The Land of Lost Content: the Biography of Anthony Chenevix-Trench
- Author: Mark Peel
- Language: English
- Publisher: The Pentland Press
- Publication date: 1 May 1996
- Publication place: United Kingdom
- Pages: 249
- ISBN: 9781858214009

= The Land of Lost Content (book) =

Book by Mark Peel

The Land of Lost Content: the Biography of Anthony Chenevix-Trench is a biographical book about the life of British headmaster Anthony Chenevix-Trench, written by Mark Peel. Chenevix-Trench had been a widely acclaimed teacher at Shrewsbury School, and subsequently headmaster at Bradfield College, Eton College and Fettes College, but was later criticised for his approach to corporal punishment. Published by Pentland Press in 1996, the book received mixed reviews, with questions over its neutrality and writing style, but plaudits for its insights into British culture and education.
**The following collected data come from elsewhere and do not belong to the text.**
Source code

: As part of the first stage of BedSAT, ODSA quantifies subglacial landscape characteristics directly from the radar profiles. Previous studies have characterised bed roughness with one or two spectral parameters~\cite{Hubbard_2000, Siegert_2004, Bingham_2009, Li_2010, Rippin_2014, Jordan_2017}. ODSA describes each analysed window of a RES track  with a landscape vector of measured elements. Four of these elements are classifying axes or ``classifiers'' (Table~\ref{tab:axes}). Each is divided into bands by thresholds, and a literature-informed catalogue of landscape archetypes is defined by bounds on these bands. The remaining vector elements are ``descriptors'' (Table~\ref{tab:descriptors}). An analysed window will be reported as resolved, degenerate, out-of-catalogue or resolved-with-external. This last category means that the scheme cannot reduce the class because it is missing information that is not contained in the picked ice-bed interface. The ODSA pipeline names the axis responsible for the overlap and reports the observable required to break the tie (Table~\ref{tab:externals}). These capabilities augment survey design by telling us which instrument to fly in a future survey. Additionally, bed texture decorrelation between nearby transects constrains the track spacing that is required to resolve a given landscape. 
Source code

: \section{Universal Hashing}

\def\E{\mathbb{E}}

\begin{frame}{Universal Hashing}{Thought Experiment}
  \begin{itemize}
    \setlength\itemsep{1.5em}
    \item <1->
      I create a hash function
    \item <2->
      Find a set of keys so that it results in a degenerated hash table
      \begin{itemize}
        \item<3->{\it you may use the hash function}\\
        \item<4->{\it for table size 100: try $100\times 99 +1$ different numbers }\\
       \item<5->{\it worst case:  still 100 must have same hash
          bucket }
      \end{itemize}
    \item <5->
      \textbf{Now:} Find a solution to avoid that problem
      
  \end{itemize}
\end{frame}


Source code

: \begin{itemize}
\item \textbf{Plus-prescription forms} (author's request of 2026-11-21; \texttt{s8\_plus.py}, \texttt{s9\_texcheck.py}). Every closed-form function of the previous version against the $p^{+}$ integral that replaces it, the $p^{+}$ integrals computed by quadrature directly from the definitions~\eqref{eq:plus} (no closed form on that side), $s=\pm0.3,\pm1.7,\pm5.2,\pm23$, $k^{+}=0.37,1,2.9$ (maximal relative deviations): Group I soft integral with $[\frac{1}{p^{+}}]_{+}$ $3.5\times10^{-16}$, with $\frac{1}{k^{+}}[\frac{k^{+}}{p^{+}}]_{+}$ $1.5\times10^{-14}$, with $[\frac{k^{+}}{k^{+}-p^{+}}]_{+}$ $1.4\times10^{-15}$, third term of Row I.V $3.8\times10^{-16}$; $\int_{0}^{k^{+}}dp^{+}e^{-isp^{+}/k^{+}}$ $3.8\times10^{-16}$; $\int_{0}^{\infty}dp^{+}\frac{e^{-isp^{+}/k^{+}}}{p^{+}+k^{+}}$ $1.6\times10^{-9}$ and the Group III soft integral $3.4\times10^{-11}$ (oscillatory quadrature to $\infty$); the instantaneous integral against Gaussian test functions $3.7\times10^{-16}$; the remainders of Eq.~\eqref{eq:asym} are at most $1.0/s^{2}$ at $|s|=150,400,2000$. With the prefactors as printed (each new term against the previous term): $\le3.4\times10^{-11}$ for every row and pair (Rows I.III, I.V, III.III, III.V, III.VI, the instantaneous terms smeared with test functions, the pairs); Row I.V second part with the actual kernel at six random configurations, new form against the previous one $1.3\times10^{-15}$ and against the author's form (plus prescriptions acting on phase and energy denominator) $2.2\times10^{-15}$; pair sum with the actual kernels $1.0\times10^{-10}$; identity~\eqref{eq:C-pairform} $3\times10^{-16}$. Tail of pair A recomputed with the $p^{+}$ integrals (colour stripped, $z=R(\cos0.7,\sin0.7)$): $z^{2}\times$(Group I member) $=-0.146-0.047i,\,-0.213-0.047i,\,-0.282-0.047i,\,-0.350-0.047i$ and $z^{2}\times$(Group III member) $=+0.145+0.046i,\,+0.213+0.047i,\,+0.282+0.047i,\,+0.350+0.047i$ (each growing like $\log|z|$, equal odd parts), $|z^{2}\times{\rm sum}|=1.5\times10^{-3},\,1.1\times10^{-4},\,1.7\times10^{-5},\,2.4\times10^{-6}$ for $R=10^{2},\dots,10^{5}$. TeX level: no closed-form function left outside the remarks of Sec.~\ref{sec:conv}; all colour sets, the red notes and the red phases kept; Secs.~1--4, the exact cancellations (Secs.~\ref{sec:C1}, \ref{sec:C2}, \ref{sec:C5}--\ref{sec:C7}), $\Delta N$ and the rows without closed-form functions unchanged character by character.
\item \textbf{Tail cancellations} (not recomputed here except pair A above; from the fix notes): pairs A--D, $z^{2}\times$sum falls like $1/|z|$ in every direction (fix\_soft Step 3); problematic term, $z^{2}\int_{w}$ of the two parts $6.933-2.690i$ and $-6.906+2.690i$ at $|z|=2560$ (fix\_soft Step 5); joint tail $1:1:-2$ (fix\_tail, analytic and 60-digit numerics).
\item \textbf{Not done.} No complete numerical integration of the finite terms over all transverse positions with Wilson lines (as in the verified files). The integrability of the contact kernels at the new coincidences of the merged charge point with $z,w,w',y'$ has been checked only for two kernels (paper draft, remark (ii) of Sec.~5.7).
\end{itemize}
The book's title is taken from Poem XL in A. E. Housman's collection A Shropshire Lad.

== Background ==
Chenevix-Trench was known for his substantial tenures as headmaster of Bradfield College, Eton College and Fettes College; he had also taught at Shrewsbury School. He died in 1979. In 1994, a book by Tim Card, a former Vice-Provost of Eton, revealed for the first time that Chenevix-Trench had not left his position as headmaster of Eton of his own accord. There followed some newspaper articles critical of Chenevix-Trench's use of corporal punishment, and numerous letters to the editor in response, most of which were positive about Chenevix-Trench's legacy. Peel, a teacher at Fettes College at the time, published The Land of Lost Content two years later.

== Content ==
The book is divided into seven chapters, respectively covering Chenevix-Trench's ancestry and early childhood, his education at Shrewsbury School and Christ Church, Oxford, his military service in the Malayan Campaign during the Second World War, and his successive spells of teaching at Shrewsbury, Bradfield, Eton and Fettes. A five-page postscript entitled merely "Tony Chenevix-Trench" draws conclusions. There is also a five-page introduction, and a three-page foreword by Sir William Gladstone. The Land of Lost Content is the title of a poem from A.E. Housman's 1896 cycle A Shropshire Lad, which Chenevix-Trench translated into Latin while a prisoner of the Japanese during the Second World War.

In Peel's view, Bradfield, Eton and Fettes all saw Chenevix-Trench become headmaster at "critical points in their history", and he was "a headmaster whose personality met many of their priorities, breathing fresh life into creaking limbs". The book argues that, despite Chenevix-Trench's shortcomings being "too readily obvious", "overshadowing the flaws stands his passionate concern for the individual, a vital quality for any leader to possess".

The book ends with a quotation from Chenevix-Trench about the importance of education:

What is a boy? He is a person who is going to carry on what you have started, to sit where you are sitting and, when you are gone, attend to those things you think are so important. You can adopt all the policies you please, but how they will be carried on depends on him. Even if you make leagues and treaties, he will have to manage them. He will assume control of your cities and nations. He is going to move on and take over your prisons, churches, schools, universities and corporations.

All your work is going to be judged by him. Your reputation and the future are in his hands. All your work is for him, and the fate of nations and humanity is also in his hands.

So it might be well to pay him some attention now.

== Reception ==
The book received a mixed reception from critics. Writing in The Daily Telegraph, Ludovic Kennedy said that the book describes Chenevix-Trench's career with considerable "affection", while not shying away from revealing "many uncomfortable home truths". Kennedy has a few "quibbles" with the book, particularly its over-use of clichés, but concludes that Chenevix-Trench, who he said "never bore a grudge", would have approved despite the flaws. Kennedy also titles his review with the words of Chenevix-Trench, who joked of his own tenure at Eton—"endearingly", according to Kennedy—"In some ways I'm too small a man in too big a job."

Another positive voice was Lorn Macintyre, writing in the Herald, who said that the book gives "an honest insight into the public school system with all its imperfections". He further comments that although Peel reveals some things that are "disturbing", he also shows Chenevix-Trench's "dedication to high academic standards, to the all-round development of a young person despite his use of the rod".

Paul Foot wrote a personal recollection for the Diary page of the London Review of Books describing the book as "a wretched hagiography, full of clichés and bad jokes", and objected to its portrayal of Chenevix-Trench as "a heroic figure".